ByteTrack
What is ByteTrack?
ByteTrack builds on the same Kalman filter plus Hungarian algorithm framework as SORT but changes the data association strategy to use almost every detection box regardless of confidence score. It runs a two-stage matching: first match high-confidence detections to tracks, then match low-confidence detections to any unmatched tracks using IoU. This reduces missed tracks and fragmentation for occluded or weak detections while retaining simplicity and high frame rates. ByteTrack has set state-of-the-art results on standard MOT benchmarks with real-time performance, because it recovers valid low-score detections instead of discarding them.
How does ByteTrack compare to other trackers?
For comparisons with other trackers, plus dataset context and evaluation details, see the tracker comparison page.

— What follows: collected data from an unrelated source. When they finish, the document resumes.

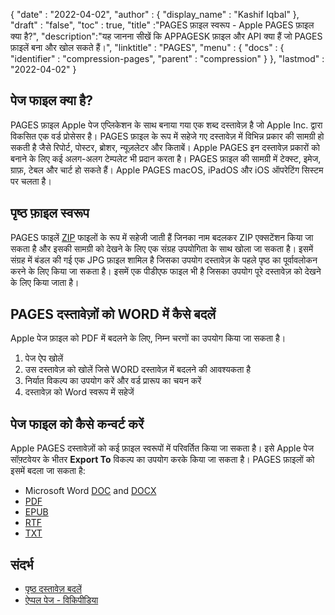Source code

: {
  "date" : "2022-04-02",
  "author" : {
    "display_name" : "Kashif Iqbal"
},
  "draft" : "false",
  "toc" : true,
  "title" :"PAGES फ़ाइल स्वरूप - Apple PAGES फ़ाइल क्या है?",
  "description":"यह जानना सीखें कि APPAGESK फ़ाइल और API क्या हैं जो PAGES फ़ाइलें बना और खोल सकते हैं।",
  "linktitle" : "PAGES",
  "menu" : {
    "docs" : {
      "identifier" : "compression-pages",
      "parent" : "compression"
}
},
  "lastmod" : "2022-04-02"
}

## पेज फाइल क्या है?

PAGES फ़ाइल Apple पेज एप्लिकेशन के साथ बनाया गया एक शब्द दस्तावेज़ है जो Apple Inc. द्वारा विकसित एक वर्ड प्रोसेसर है। PAGES फ़ाइल के रूप में सहेजे गए दस्तावेज़ में विभिन्न प्रकार की सामग्री हो सकती है जैसे रिपोर्ट, पोस्टर, ब्रोशर, न्यूज़लेटर और किताबें। Apple PAGES इन दस्तावेज़ प्रकारों को बनाने के लिए कई अलग-अलग टेम्पलेट भी प्रदान करता है। PAGES फ़ाइल की सामग्री में टेक्स्ट, इमेज, ग्राफ़, टेबल और चार्ट हो सकते हैं। Apple PAGES macOS, iPadOS और iOS ऑपरेटिंग सिस्टम पर चलता है।

## पृष्ठ फ़ाइल स्वरूप

PAGES फाइलें [ZIP](/hi/compression/zip/) फाइलों के रूप में सहेजी जाती हैं जिनका नाम बदलकर ZIP एक्सटेंशन किया जा सकता है और इसकी सामग्री को देखने के लिए एक संग्रह उपयोगिता के साथ खोला जा सकता है। इसमें संग्रह में बंडल की गई एक JPG फ़ाइल शामिल है जिसका उपयोग दस्तावेज़ के पहले पृष्ठ का पूर्वावलोकन करने के लिए किया जा सकता है। इसमें एक पीडीएफ फाइल भी है जिसका उपयोग पूरे दस्तावेज़ को देखने के लिए किया जाता है।

## PAGES दस्तावेज़ों को WORD में कैसे बदलें

Apple पेज फ़ाइल को PDF में बदलने के लिए, निम्न चरणों का उपयोग किया जा सकता है।

1. पेज ऐप खोलें
1. उस दस्तावेज़ को खोलें जिसे WORD दस्तावेज़ में बदलने की आवश्यकता है
1. निर्यात विकल्प का उपयोग करें और वर्ड प्रारूप का चयन करें
1. दस्तावेज़ को Word स्वरूप में सहेजें

## पेज फाइल को कैसे कन्वर्ट करें

Apple PAGES दस्तावेज़ों को कई फ़ाइल स्वरूपों में परिवर्तित किया जा सकता है। इसे Apple पेज सॉफ़्टवेयर के भीतर **Export To** विकल्प का उपयोग करके किया जा सकता है। PAGES फ़ाइलों को इसमें बदला जा सकता है:

* Microsoft Word [DOC](/word-processing/doc/) and [DOCX](/word-processing/docx/)
* [PDF](/pdf/)
* [EPUB](/ebook/epub/)
* [RTF](/word-processing/rtf/)
* [TXT](/word-processing/txt/)

## संदर्भ

* [पृष्ठ दस्तावेज़ बदलें](https://support.apple.com/en-us/HT202227)
* [ऐप्पल पेज - विकिपीडिया](https://en.wikipedia.org/wiki/Pages_(word_processor))

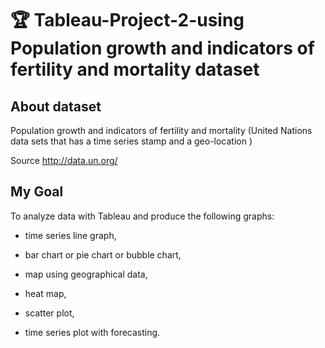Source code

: # :trophy: Tableau-Project-2-using Population growth and indicators of fertility and mortality dataset


## About dataset

Population growth and indicators of fertility and mortality (United Nations data sets that has a time series stamp and a geo-location )

Source http://data.un.org/ 

## My Goal

 To analyze data with Tableau and produce the following graphs:

- time series line graph,

- bar chart or pie chart or bubble chart,

- map using geographical data,

- heat map,

- scatter plot,

- time series plot with forecasting.

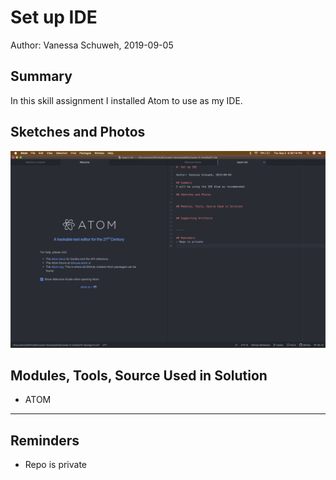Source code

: #  Set up IDE

Author: Vanessa Schuweh, 2019-09-05

## Summary

In this skill assignment I installed Atom to use as my IDE.

## Sketches and Photos

![Image](./images/ide.png)

## Modules, Tools, Source Used in Solution

* ATOM

-----

## Reminders
- Repo is private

| Dataset | HOTA | IDF1 | MOTA |
|---|---|---|---|
| MOT17 | 60.1 | 73.2 | 74.1 |
| SportsMOT | 73.0 | 72.5 | 96.4 |
| SoccerNet | 84.0 | 78.1 | 97.8 |
How does ByteTrack work?
ByteTrack builds on the same Kalman filter and Hungarian algorithm framework as SORT but changes how detections are associated to tracks. Instead of discarding low-confidence detections, ByteTrack uses a two-stage matching strategy that recovers valid objects the detector scored low due to occlusion, blur, or partial visibility.
Stage 1 -- high-confidence matching. Detections with confidence above high_conf_det_threshold are matched to confirmed tracks using IoU-based Hungarian assignment, identical to SORT. Unmatched tracks and unmatched high-confidence detections pass to the next stage.
Stage 2 -- low-confidence matching. Detections with confidence between track_activation_threshold and high_conf_det_threshold are matched to the remaining unmatched tracks using IoU. This second pass associates weak detections to already-established tracks, recovering objects that would otherwise be lost. Detections below track_activation_threshold are discarded entirely and never start new tracks.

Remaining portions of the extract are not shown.